The Minnesota Star Tribune
November 7, 2025 at 5:27PM
The new Huxley cans put a focus on the fruit at the center of the flavor-focused energy drinks. (Huxley)

Welcome to the last “last bite,” an end-of-week food and ag roundup from the Minnesota Star Tribune. Business reporter Brooks Johnson is moving into an editing role and this feature is going on hiatus; stay in touch at brooks.johnson@startribune.com.

Huxley energy drinks have featured national-park-inspired art on the cans, a symbolic nod to the natural niche the Minnesota brand is carving in the high-octane $24 billion energy drink market.
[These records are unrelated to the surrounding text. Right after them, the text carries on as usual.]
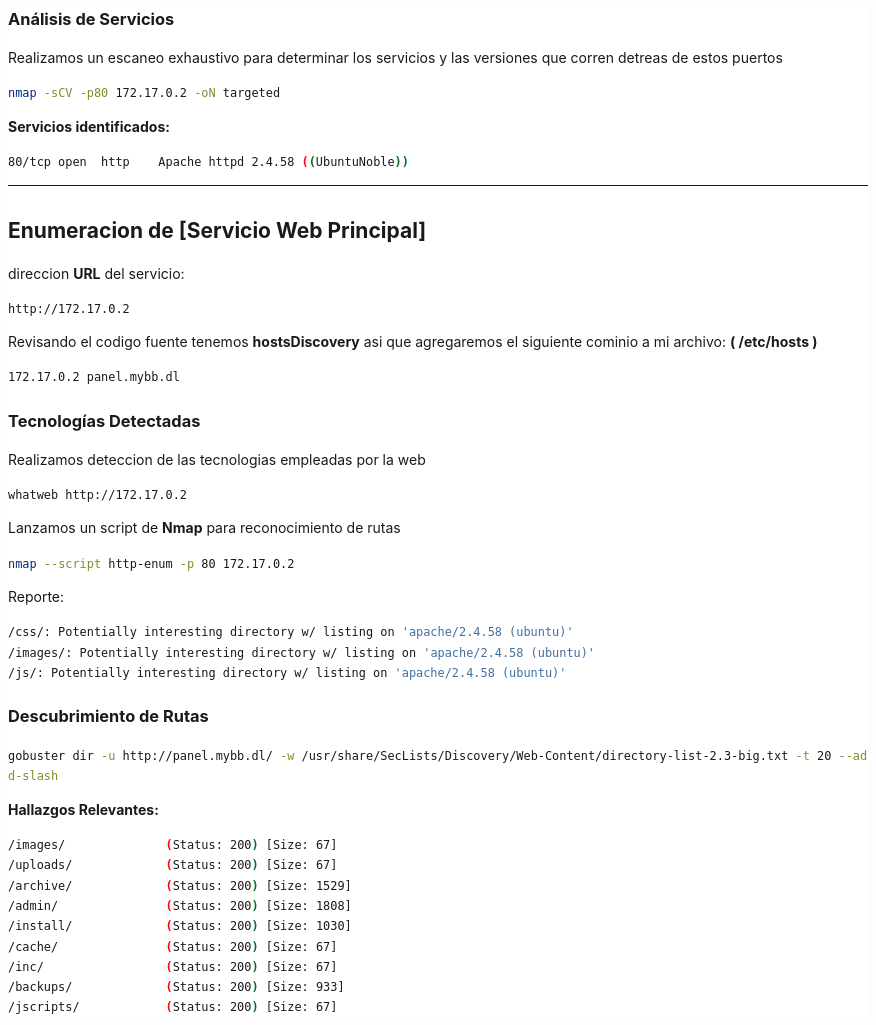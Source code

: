 ### Análisis de Servicios
Realizamos un escaneo exhaustivo para determinar los servicios y las versiones que corren detreas de estos puertos
```bash
nmap -sCV -p80 172.17.0.2 -oN targeted
```

**Servicios identificados:**
```bash
80/tcp open  http    Apache httpd 2.4.58 ((UbuntuNoble))
```
---

## Enumeracion de [Servicio Web Principal]
direccion **URL** del servicio:
```bash
http://172.17.0.2
```

Revisando el codigo fuente tenemos **hostsDiscovery** asi que agregaremos el siguiente cominio a mi archivo: **( /etc/hosts )**
```bash
172.17.0.2 panel.mybb.dl
```
### Tecnologías Detectadas
Realizamos deteccion de las tecnologias empleadas por la web
```bash
whatweb http://172.17.0.2
```

Lanzamos un script de **Nmap** para reconocimiento de rutas
```bash
nmap --script http-enum -p 80 172.17.0.2
```

Reporte:
```bash
/css/: Potentially interesting directory w/ listing on 'apache/2.4.58 (ubuntu)'
/images/: Potentially interesting directory w/ listing on 'apache/2.4.58 (ubuntu)'
/js/: Potentially interesting directory w/ listing on 'apache/2.4.58 (ubuntu)'
```
### Descubrimiento de Rutas
```bash
gobuster dir -u http://panel.mybb.dl/ -w /usr/share/SecLists/Discovery/Web-Content/directory-list-2.3-big.txt -t 20 --add-slash
```

**Hallazgos Relevantes:**
```bash
/images/              (Status: 200) [Size: 67]
/uploads/             (Status: 200) [Size: 67]
/archive/             (Status: 200) [Size: 1529]
/admin/               (Status: 200) [Size: 1808]
/install/             (Status: 200) [Size: 1030]
/cache/               (Status: 200) [Size: 67]
/inc/                 (Status: 200) [Size: 67]
/backups/             (Status: 200) [Size: 933]
/jscripts/            (Status: 200) [Size: 67]
```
Now, Huxley is skipping the metaphor and putting fruit on the cans, as the company embraces the flavor-focused, real-fruit selling point that has helped it grow.

“Our new look tells the story of a brand that isn’t just another energy drink,” founder Simon Solis-Cohen said in a news release. “We don’t believe in shortcuts, overstimulation or chemistry experiments — just balanced energy crafted with intention."

The drinks have 90 mg of caffeine, about a cup of coffee, balanced by the calming effects of L-theanine, plus electrolytes. The main appeal for many is the fruit juice and low sugar content.

“Huxley isn’t meant to get you through the day, it helps you enjoy it,” Solis-Cohen said.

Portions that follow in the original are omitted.